Reflections on large-scale project management

11 years ago this week I moved to France, marking a radical change in my employment status. Unbeknownst to me at the time, it also marked the start of a change in my primary career: I became a project manager. How's that gone?

Up to that point, I was primarily "entrepreneur" (the word is overwrought, but in this case accurate.) Rob and I built a company, focused on a software product, chased customers and financing, hired employees, and the like. Over time, regardless of title, my job was primarily software project manager and company mouthpiece. Come up with an idea and publicize it.

In Europe I did the same kinds of things, more for Plone than for Zope. But starting with a large NGO project, my how-I-get-paid job changed. I managed a large web project, based on open source software, with primary development done by an extremely dispersed team of open source developers.
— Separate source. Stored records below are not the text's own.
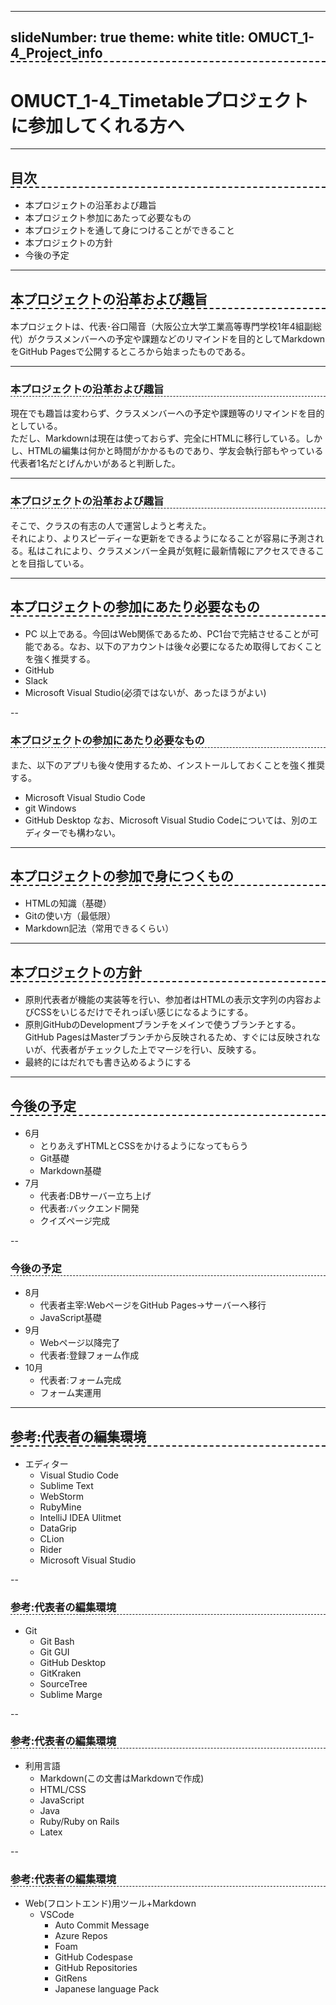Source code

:<!-- ---
marp: true;
--- -->


<!-- headingDivider: 3 -->
---
slideNumber: true
theme: white
title: OMUCT_1-4_Project_info
---


<style>
    h2{
        border-bottom: 2px dashed;
    }
    h3{
        border-bottom: 1px dashed;
    }
</style>

# OMUCT_1-4_Timetableプロジェクトに参加してくれる方へ

---

## 目次
- 本プロジェクトの沿革および趣旨
- 本プロジェクト参加にあたって必要なもの
- 本プロジェクトを通して身につけることができること
- 本プロジェクトの方針
- 今後の予定

---

## 本プロジェクトの沿革および趣旨
本プロジェクトは、代表･谷口陽音（大阪公立大学工業高等専門学校1年4組副総代）がクラスメンバーへの予定や課題などのリマインドを目的としてMarkdownをGitHub Pagesで公開するところから始まったものである。  

---

### 本プロジェクトの沿革および趣旨
現在でも趣旨は変わらず、クラスメンバーへの予定や課題等のリマインドを目的としている。  
ただし、Markdownは現在は使っておらず、完全にHTMLに移行している。しかし、HTMLの編集は何かと時間がかかるものであり、学友会執行部もやっている代表者1名だとげんかいがあると判断した。

---

### 本プロジェクトの沿革および趣旨
そこで、クラスの有志の人で運営しようと考えた。  
それにより、よりスピーディーな更新をできるようになることが容易に予測される。私はこれにより、クラスメンバー全員が気軽に最新情報にアクセスできることを目指している。

---

## 本プロジェクトの参加にあたり必要なもの
- PC
以上である。今回はWeb関係であるため、PC1台で完結させることが可能である。なお、以下のアカウントは後々必要になるため取得しておくことを強く推奨する。  
- GitHub
- Slack
- Microsoft Visual Studio(必須ではないが、あったほうがよい)

--

### 本プロジェクトの参加にあたり必要なもの
また、以下のアプリも後々使用するため、インストールしておくことを強く推奨する。
- Microsoft Visual Studio Code
- git Windows
- GitHub Desktop
  なお、Microsoft Visual Studio Codeについては、別のエディターでも構わない。

---

## 本プロジェクトの参加で身につくもの
- HTMLの知識（基礎）
- Gitの使い方（最低限）
- Markdown記法（常用できるくらい）

---

## 本プロジェクトの方針
- 原則代表者が機能の実装等を行い、参加者はHTMLの表示文字列の内容およびCSSをいじるだけでそれっぽい感じになるようにする。
- 原則GitHubのDevelopmentブランチをメインで使うブランチとする。GitHub PagesはMasterブランチから反映されるため、すぐには反映されないが、代表者がチェックした上でマージを行い、反映する。
- 最終的にはだれでも書き込めるようにする

---

## 今後の予定
- 6月
  - とりあえずHTMLとCSSをかけるようになってもらう
  - Git基礎
  - Markdown基礎
- 7月
  - 代表者:DBサーバー立ち上げ
  - 代表者:バックエンド開発
  - クイズページ完成


--

### 今後の予定
- 8月
  - 代表者主宰:WebページをGitHub Pages→サーバーへ移行
  - JavaScript基礎
- 9月
  - Webページ以降完了
  - 代表者:登録フォーム作成
- 10月
  - 代表者:フォーム完成
  - フォーム実運用

---

## 参考:代表者の編集環境
- エディター
  - Visual Studio Code
  - Sublime Text
  - WebStorm
  - RubyMine
  - IntelliJ IDEA Ulitmet
  - DataGrip
  - CLion
  - Rider
  - Microsoft Visual Studio

--

### 参考:代表者の編集環境
- Git
  - Git Bash
  - Git GUI
  - GitHub Desktop
  - GitKraken
  - SourceTree
  - Sublime Marge

--

### 参考:代表者の編集環境
- 利用言語
  - Markdown(この文書はMarkdownで作成)
  - HTML/CSS
  - JavaScript
  - Java
  - Ruby/Ruby on Rails
  - Latex

--

### 参考:代表者の編集環境
- Web(フロントエンド)用ツール+Markdown
  - VSCode
    - Auto Commit Message
    - Azure Repos
    - Foam
    - GitHub Codespase
    - GitHub Repositories
    - GitRens
    - Japanese language Pack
Like many changes that look obvious in retrospect, this had no plan. It just happened, with the lessons emerging after the fact. I found that I enjoyed the work tremendously and that I had a few traits that were really well-suited for this:

  • Throat choking. My experience as a Navy officer taught me about taking responsibility. Over time I grew to tell my customers: "Mine is the throat you shall choke." Meaning, for the part of the equation that was ours, I tried to own the end-to-end responsibility.
  • Open source consultants. When properly tapped, the open source developers are a boon to the customer. They get insanely-talented developers, who are the primary authors of the framework being used, working at reasonable rates, and they can fire them at any time. Devil is in the "properly tapped". Being from the open source world, getting value out of a distributed set of developers was a natural skill, although it took some refinement over the years.
  • Two feet. As a former CEO of a 50 person company that did 3 rounds of VC financing, I have an appreciation for the business side. High level (strategy, corporate identity, business plans) but also for projects and getting to value quickly. For the other foot, though I'm not remotely as skilled a developer as my compatriots, I am capable of writing shippable code. This allowed me to sit in a room with the stakeholders and speak with some finality on time/cost/risk.
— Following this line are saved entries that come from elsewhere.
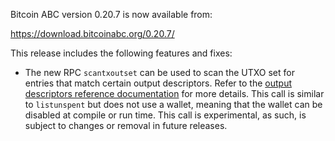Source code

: Bitcoin ABC version 0.20.7 is now available from:

  <https://download.bitcoinabc.org/0.20.7/>

This release includes the following features and fixes:
 - The new RPC `scantxoutset` can be used to scan the UTXO set for entries
   that match certain output descriptors. Refer to the [output descriptors
   reference documentation](/doc/descriptors.md) for more details. This call
   is similar to `listunspent` but does not use a wallet, meaning that the
   wallet can be disabled at compile or run time. This call is experimental,
   as such, is subject to changes or removal in future releases.
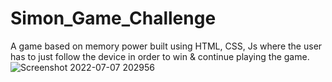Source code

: # Simon_Game_Challenge

A game based on memory power built using HTML, CSS, Js where the user has to just follow the device in order to win & continue playing the game.
![Screenshot 2022-07-07 202956](https://user-images.githubusercontent.com/75741022/177805998-3bc13557-3f82-42e4-8446-0b83082fe27d.jpg)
That said, "mistakes were made". I have had the privilege to project-manage 5 over $500k web projects. One that, over the years, has been far higher than that. With great power comes great screwups. Over the years, you end up in a spot of refinement.

I think about some of the work that Tres, Chris, and I have done along with our best partners. Chris Rossi, Balazs Ree, Carlos de la Guardia, Blaise Laflamme, Shane Hathaway…a lot of rock stars from the Python and Plone worlds, who have proven themselves as highly professional consultants as well as skilled developers. We have found a way of operating that is deeply effective on larger projects.

Launching the new website and preparing for the PyCon Brasil keynote has been a moment of reflection, along with the anniversaries both of leaving for and returning from Europe. It's been a heck of a run.